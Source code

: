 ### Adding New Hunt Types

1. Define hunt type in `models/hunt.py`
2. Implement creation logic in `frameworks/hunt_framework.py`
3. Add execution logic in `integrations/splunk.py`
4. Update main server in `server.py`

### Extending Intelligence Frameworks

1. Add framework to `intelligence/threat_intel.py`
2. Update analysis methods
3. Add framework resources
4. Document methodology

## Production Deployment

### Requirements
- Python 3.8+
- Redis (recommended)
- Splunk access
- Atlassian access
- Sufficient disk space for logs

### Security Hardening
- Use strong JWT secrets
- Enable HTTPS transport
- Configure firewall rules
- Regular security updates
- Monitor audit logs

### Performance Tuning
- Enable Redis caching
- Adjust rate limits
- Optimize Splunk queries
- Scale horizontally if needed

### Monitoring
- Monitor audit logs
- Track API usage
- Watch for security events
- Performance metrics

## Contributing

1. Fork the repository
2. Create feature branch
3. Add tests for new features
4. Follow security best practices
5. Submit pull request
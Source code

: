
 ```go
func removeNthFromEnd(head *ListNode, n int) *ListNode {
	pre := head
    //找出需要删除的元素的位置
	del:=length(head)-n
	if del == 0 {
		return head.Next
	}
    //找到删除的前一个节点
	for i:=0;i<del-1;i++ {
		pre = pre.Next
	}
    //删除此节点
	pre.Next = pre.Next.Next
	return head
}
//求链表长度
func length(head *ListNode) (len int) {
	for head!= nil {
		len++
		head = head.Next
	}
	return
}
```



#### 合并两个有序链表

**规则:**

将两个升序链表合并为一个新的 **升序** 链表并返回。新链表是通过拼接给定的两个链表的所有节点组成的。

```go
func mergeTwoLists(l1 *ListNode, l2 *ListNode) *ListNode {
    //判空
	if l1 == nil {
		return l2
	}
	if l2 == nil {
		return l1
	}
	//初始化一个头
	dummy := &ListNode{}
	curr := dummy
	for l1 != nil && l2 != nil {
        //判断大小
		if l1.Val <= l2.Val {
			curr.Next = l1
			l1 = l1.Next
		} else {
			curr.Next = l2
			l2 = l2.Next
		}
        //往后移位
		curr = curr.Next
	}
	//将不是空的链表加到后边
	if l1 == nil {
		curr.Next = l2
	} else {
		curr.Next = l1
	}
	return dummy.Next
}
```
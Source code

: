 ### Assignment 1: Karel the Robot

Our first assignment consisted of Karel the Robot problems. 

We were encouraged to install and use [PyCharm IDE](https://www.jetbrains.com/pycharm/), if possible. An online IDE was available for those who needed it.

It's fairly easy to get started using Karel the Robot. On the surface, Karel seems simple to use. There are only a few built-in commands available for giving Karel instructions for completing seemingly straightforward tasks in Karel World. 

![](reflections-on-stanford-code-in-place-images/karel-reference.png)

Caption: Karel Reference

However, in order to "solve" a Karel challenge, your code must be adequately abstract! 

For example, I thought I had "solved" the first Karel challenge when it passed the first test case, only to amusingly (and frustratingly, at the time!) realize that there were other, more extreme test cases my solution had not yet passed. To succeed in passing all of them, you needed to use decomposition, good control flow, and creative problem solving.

**PROBLEM STATEMENT**
Show the lines of the records above that mention "needed".

**ANSWER TO THIS PROBLEM**
- Scale horizontally if needed
We were encouraged to install and use [PyCharm IDE](https://www.jetbrains.com/pycharm/), if possible. An online IDE was available for those who needed it.
For example, I thought I had "solved" the first Karel challenge when it passed the first test case, only to amusingly (and frustratingly, at the time!) realize that there were other, more extreme test cases my solution had not yet passed. To succeed in passing all of them, you needed to use decomposition, good control flow, and creative problem solving.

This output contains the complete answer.